The results are based on subgroup analyses and demonstrated that kisqali plus endocrine therapy extended progression-free survival (PFS) compared to endocrine therapy alone in all patients.

Kisqali plus endocrine therapy extended PFS in patients with visceral metastases by 11.5 months in the MONALEESA-2 study and by 13.4 months in the MONALEESA-7 trial, respectively, against the endocrine therapy alone.

“Nearly 60% of patients enrolled in the MONALEESA clinical trials had visceral metastases, and all benefited from treatment with ribociclib in combination with endocrine therapy.”
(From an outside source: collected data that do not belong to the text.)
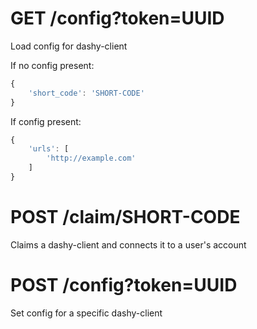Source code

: # GET /config?token=UUID
Load config for dashy-client

If no config present:
```js
{
    'short_code': 'SHORT-CODE'
}
```

If config present:
```js
{
    'urls': [
        'http://example.com'
    ]
}
```

# POST /claim/SHORT-CODE
Claims a dashy-client and connects it to a user's account
    
# POST /config?token=UUID
Set config for a specific dashy-client
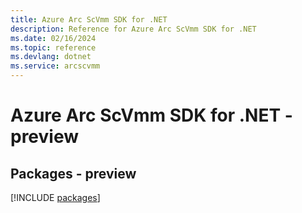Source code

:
 ```yaml
---
title: Azure Arc ScVmm SDK for .NET
description: Reference for Azure Arc ScVmm SDK for .NET
ms.date: 02/16/2024
ms.topic: reference
ms.devlang: dotnet
ms.service: arcscvmm
---
```

# Azure Arc ScVmm SDK for .NET - preview
## Packages - preview
[!INCLUDE [packages](arc-scvmm-index.md)]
However, median PFS for patients with visceral metastases in the MONALEESA-3 trial has not yet been reached compared to 16.5 months median PFS in patients treated with endocrine therapy alone.

Kisqali plus endocrine therapy also showed steady efficacy results across the MONALEESA trials in patients with and without visceral metastases.

MONALEESA trials principal investigator Denise Yardley said: “Nearly 60% of patients enrolled in the MONALEESA clinical trials had visceral metastases, and all benefited from treatment with ribociclib in combination with endocrine therapy.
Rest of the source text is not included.